:: TASK MATERIAL ::
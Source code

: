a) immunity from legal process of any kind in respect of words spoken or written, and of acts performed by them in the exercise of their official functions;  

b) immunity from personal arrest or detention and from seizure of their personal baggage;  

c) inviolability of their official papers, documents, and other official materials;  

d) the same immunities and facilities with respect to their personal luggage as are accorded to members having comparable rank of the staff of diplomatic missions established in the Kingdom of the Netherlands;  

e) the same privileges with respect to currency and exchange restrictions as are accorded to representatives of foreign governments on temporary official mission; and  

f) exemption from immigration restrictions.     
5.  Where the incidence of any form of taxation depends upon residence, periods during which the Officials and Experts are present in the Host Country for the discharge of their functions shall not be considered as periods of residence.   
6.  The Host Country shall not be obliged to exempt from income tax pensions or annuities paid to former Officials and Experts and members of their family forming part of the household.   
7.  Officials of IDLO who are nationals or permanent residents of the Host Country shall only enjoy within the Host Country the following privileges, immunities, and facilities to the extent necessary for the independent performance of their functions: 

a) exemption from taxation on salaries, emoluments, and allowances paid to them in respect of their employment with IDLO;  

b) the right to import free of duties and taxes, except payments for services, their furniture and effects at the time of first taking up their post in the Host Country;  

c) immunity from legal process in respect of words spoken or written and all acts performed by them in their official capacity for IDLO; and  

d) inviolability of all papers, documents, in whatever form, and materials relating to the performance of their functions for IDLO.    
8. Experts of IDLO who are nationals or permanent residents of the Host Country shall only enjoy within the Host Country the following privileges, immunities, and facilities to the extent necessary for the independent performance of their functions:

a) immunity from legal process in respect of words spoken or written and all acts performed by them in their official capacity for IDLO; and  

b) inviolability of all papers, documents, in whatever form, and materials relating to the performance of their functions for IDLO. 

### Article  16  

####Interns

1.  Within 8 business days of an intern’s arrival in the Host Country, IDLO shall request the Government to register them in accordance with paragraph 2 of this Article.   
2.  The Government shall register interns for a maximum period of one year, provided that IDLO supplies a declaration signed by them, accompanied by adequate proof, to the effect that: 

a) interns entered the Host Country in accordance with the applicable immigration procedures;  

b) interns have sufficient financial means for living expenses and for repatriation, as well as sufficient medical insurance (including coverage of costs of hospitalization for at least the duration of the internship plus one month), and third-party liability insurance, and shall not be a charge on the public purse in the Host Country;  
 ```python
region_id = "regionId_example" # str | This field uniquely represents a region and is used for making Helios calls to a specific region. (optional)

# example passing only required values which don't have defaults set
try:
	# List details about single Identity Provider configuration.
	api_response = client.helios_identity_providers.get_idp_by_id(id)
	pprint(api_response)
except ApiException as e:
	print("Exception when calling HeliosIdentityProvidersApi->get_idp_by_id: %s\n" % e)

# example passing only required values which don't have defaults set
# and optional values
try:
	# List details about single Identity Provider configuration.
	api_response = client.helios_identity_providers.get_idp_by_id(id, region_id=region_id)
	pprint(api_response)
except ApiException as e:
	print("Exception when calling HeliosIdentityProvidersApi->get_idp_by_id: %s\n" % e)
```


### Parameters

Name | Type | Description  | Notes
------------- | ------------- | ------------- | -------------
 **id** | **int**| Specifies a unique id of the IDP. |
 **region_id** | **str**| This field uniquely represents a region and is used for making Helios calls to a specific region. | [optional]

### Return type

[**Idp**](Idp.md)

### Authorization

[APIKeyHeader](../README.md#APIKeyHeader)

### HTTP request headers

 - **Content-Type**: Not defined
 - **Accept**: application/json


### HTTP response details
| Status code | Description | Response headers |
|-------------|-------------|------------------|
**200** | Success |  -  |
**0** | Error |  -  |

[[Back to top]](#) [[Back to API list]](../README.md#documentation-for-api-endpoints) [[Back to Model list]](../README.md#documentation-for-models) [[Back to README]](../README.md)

:: GOAL OF THE EXERCISE ::
Whenever a line in the material above holds the string "acts", copy that line in full.

:: OUTPUT OF THE EXERCISE ::
:a) immunity from legal process of any kind in respect of words spoken or written, and of acts performed by them in the exercise of their official functions;  
c) immunity from legal process in respect of words spoken or written and all acts performed by them in their official capacity for IDLO; and  
a) immunity from legal process in respect of words spoken or written and all acts performed by them in their official capacity for IDLO; and  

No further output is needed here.